I don’t know if I left them in a bit long, but they looked a bit overcooked for one thing. Even allowing for that, the blackened outer coating wasn’t hiding much inner goodness either. They were a bit rubbish really. I’m not sure what the official definition of “Swedish-style” is, but clearly English supermarkets and Swedish furniture stores have different guidelines.
I only ate roughly half the packet, so I may attempt a second cooking of the rest, later in the week.
I guess as the Scandinavian flat-pack-masters sell them in their food section, I could buy some next time I’m looking for a stool the size of a bedside table and some unusual pot-plants. Definitely worth considering.
Tea-Roulette and Jacket Potatoes pt2
In my day-job in IT, I had a scheduled call-out this morning in an unusual place. It’s a company staffed almost exclusively by Chinese girls.
When I arrived, I was asked to wait for a moment or so as the person I had come to see (a man), was not available yet. I was given a seat in reception and offered a drink of tea or coffee. I accepted the tea politely, and the receptionist disappeared off to get it for me.
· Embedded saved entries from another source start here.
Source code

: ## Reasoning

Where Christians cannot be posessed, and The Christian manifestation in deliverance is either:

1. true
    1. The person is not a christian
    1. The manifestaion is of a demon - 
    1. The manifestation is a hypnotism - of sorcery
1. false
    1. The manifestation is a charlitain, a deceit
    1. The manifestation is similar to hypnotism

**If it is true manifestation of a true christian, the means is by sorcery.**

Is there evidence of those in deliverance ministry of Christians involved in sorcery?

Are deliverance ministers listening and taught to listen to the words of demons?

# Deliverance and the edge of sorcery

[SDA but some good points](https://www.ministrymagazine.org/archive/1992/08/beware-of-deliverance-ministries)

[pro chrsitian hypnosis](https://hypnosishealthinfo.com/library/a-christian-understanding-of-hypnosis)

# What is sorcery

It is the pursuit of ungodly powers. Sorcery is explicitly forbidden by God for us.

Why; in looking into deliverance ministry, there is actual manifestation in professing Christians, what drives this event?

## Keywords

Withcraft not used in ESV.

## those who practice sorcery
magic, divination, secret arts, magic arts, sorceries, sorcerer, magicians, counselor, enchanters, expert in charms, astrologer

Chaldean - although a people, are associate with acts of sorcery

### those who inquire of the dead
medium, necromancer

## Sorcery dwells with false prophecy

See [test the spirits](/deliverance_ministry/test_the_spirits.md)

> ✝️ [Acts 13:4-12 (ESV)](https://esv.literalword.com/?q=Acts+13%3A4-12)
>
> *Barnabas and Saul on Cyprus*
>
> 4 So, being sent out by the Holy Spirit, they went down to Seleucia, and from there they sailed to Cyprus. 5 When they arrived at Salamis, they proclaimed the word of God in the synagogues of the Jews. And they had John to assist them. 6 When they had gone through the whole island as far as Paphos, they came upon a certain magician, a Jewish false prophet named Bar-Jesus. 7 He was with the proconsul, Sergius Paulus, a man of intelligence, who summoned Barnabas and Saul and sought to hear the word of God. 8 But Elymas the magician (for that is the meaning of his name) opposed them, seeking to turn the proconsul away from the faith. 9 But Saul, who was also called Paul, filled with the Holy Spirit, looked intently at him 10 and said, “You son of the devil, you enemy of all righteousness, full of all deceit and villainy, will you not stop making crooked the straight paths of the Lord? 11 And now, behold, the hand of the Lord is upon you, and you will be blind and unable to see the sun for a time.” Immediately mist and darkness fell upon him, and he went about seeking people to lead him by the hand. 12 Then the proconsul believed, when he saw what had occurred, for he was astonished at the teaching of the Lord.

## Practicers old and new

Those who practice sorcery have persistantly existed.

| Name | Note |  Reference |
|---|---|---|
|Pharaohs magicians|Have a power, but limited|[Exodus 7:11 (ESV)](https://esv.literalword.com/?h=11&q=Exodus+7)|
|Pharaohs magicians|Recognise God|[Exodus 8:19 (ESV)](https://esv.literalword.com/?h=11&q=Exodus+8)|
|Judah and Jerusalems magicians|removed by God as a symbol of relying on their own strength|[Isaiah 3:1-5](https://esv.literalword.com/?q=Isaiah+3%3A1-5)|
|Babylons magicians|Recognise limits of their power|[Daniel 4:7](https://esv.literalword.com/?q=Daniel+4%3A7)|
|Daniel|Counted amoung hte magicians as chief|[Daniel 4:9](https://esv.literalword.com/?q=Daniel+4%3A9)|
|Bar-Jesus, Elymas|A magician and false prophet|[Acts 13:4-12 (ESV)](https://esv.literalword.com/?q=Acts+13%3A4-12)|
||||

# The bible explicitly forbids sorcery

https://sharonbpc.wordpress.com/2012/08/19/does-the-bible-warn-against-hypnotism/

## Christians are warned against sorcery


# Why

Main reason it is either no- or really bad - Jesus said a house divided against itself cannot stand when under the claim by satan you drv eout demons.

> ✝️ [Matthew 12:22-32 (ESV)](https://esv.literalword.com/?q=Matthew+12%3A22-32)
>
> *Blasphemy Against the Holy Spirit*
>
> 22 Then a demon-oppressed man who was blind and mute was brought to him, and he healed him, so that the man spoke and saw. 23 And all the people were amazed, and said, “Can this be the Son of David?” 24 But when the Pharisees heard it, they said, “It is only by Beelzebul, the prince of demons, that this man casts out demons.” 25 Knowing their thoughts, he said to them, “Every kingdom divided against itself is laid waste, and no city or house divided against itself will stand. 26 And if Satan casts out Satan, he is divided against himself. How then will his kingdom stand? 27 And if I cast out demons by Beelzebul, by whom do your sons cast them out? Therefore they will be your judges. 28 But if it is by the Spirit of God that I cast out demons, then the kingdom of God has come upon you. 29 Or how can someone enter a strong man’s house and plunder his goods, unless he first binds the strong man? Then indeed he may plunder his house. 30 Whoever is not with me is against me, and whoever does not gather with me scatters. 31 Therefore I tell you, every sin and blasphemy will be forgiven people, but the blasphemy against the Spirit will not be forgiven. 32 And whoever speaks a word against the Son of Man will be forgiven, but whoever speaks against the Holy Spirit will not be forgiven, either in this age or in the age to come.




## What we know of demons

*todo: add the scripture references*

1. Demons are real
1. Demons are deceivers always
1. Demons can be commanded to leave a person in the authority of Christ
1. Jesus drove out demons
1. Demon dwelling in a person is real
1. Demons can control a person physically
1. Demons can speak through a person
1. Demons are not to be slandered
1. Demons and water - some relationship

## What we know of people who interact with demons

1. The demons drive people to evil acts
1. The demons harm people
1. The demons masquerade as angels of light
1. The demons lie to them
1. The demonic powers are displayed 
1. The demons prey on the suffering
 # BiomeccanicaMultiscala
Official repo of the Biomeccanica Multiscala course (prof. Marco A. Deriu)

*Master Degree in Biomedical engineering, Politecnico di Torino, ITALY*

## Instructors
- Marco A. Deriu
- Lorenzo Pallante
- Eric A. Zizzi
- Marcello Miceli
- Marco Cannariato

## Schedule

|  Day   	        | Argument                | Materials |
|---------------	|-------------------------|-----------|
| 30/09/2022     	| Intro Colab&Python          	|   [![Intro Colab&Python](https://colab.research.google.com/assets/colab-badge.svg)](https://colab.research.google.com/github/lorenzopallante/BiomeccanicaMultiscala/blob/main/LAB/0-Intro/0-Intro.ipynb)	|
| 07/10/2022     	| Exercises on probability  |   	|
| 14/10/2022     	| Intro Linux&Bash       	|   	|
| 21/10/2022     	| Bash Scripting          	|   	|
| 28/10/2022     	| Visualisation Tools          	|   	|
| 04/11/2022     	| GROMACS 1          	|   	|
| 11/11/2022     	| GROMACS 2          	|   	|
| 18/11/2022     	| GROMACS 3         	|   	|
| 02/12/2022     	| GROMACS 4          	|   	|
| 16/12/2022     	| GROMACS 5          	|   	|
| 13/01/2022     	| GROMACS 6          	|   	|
Only after I asked, and she had disappeared (although she was still visible through a doorway, from my chair), I realised I hadn’t told her if I wanted milk or sugar or what. I don’t know why, but I decided not to mention it at this point. I would just wait and see what she brought me.
This could have been risky. It could have been earl grey, green tea, apple tea, or any number of strange other variants.
After a few mins waiting, and me watching her cross the doorway back and forth as if she were looking for something, she arrived back with my tea and a smile. She presented the tea to me in a strange round glass with no handles – much like the empty Nutella jar you can wash out and use again. It was passed to me in a very oriental way as well – much like you might pass someone a bowl of soup – held at the sides with both hands, and slight bowing of the head.
I took it from her in the same way, then relaxed into more of an English way of drinking from it – one handed, occasional slurping noises, etc.
Anyway it wasn’t bad. A bit too much milk perhaps but it was definitely tea, drinkable, and may have had a sugar added perhaps. While I don’t have sugar at home, I often prefer it at work as a lot of people are so bad at making tea it wouldn’t be drinkable without it.
Dinner tonight was jacket potatoes. I thought I’d have another go after the other night.
The remaining pre-packed potatoes are 3 days past their date, but I don’t see what can go off that quick as they’re only potatoes, so decided to take my chances.
I realised I wasn’t onto a great start after I put them in the oven and stood chatting to some of my housemates for a while, only to suddenly remember I hadn’t made the holes in them like you’re meant to.
I removed the potatoes from the oven one at a time with oven gloves on, and prodded holes in them, then went and sat at my computer. Another mistake ahoy. I’d been sat there a while when I wondered how much longer my dinner was going to take. It’s at that point I realised I wasn’t really sure when I put them in the oven.
Through a series of guesstimates, questioning how long one of my housemates had been sat in a particular chair, and trying to work out what time a tv show I didn’t know the name of, that I hadn’t really been watching, finished, and how that related to when I saw it, and when I went back to the kitchen to put the oven on – I removed them after what may have been anything from 1.25 to 2 hours.
Beans and cheese added again.
They are a lot better than a few days back when I first tried them. Cooked entirely inside, and I ate some of the skin as it was so superbly cooked.
That’s quite annoying, as now I don’t know what I did differently, and I can’t really work out an optimum time based on tonight’s, given that I’ve no idea how long they were in there.
It has proved I can cook them to a good standard though – even if I’m not sure how I did it.